*** Begin section ***

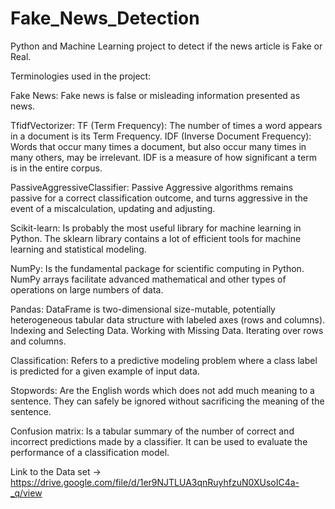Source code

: # Fake_News_Detection
Python and Machine Learning project to detect if the news article is Fake or Real.

Terminologies used in the project:

Fake News: Fake news is false or misleading information presented as news.

TfidfVectorizer:
TF (Term Frequency): The number of times a word appears in a document is its Term Frequency.
IDF (Inverse Document Frequency): Words that occur many times a document, but also occur many times in many others, may be irrelevant. 
  IDF is a measure of how significant a term is in the entire corpus.
  
PassiveAggressiveClassifier: Passive Aggressive algorithms remains passive for a correct classification outcome, 
  and turns aggressive in the event of a miscalculation, updating and adjusting.
  
Scikit-learn: Is probably the most useful library for machine learning in Python. 
  The sklearn library contains a lot of efficient tools for machine learning and statistical modeling.
  
NumPy: Is the fundamental package for scientific computing in Python. NumPy arrays facilitate advanced mathematical and 
  other types of operations on large numbers of data.
  
Pandas: DataFrame is two-dimensional size-mutable, potentially heterogeneous tabular data structure with labeled axes (rows and columns).
  Indexing and Selecting Data. Working with Missing Data. Iterating over rows and columns.
  
Classification: Refers to a predictive modeling problem where a class label is predicted for a given example of input data.

Stopwords: Are the English words which does not add much meaning to a sentence. They can safely be ignored without sacrificing the meaning of the sentence.

Confusion matrix: Is a tabular summary of the number of correct and incorrect predictions made by a classifier.
  It can be used to evaluate the performance of a classification model.

Link to the Data set -> https://drive.google.com/file/d/1er9NJTLUA3qnRuyhfzuN0XUsoIC4a-_q/view
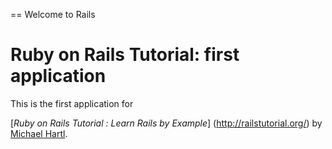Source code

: == Welcome to Rails
# Ruby on Rails Tutorial: first application

This is the first application for

[*Ruby on Rails Tutorial : Learn Rails by Example*] (http://railstutorial.org/) by [Michael Hartl](http://michaelhartl.com/).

*** End section ***

* Work instruction:
Copy exactly the lines from the one containing "Classification: Refers to" through the final line of the records above, both included, and leave out any pictures.

* Answer box:
Classification: Refers to a predictive modeling problem where a class label is predicted for a given example of input data.

Stopwords: Are the English words which does not add much meaning to a sentence. They can safely be ignored without sacrificing the meaning of the sentence.

Confusion matrix: Is a tabular summary of the number of correct and incorrect predictions made by a classifier.
  It can be used to evaluate the performance of a classification model.

Link to the Data set -> https://drive.google.com/file/d/1er9NJTLUA3qnRuyhfzuN0XUsoIC4a-_q/view
Source code

: == Welcome to Rails
# Ruby on Rails Tutorial: first application

This is the first application for

[*Ruby on Rails Tutorial : Learn Rails by Example*] (http://railstutorial.org/) by [Michael Hartl](http://michaelhartl.com/).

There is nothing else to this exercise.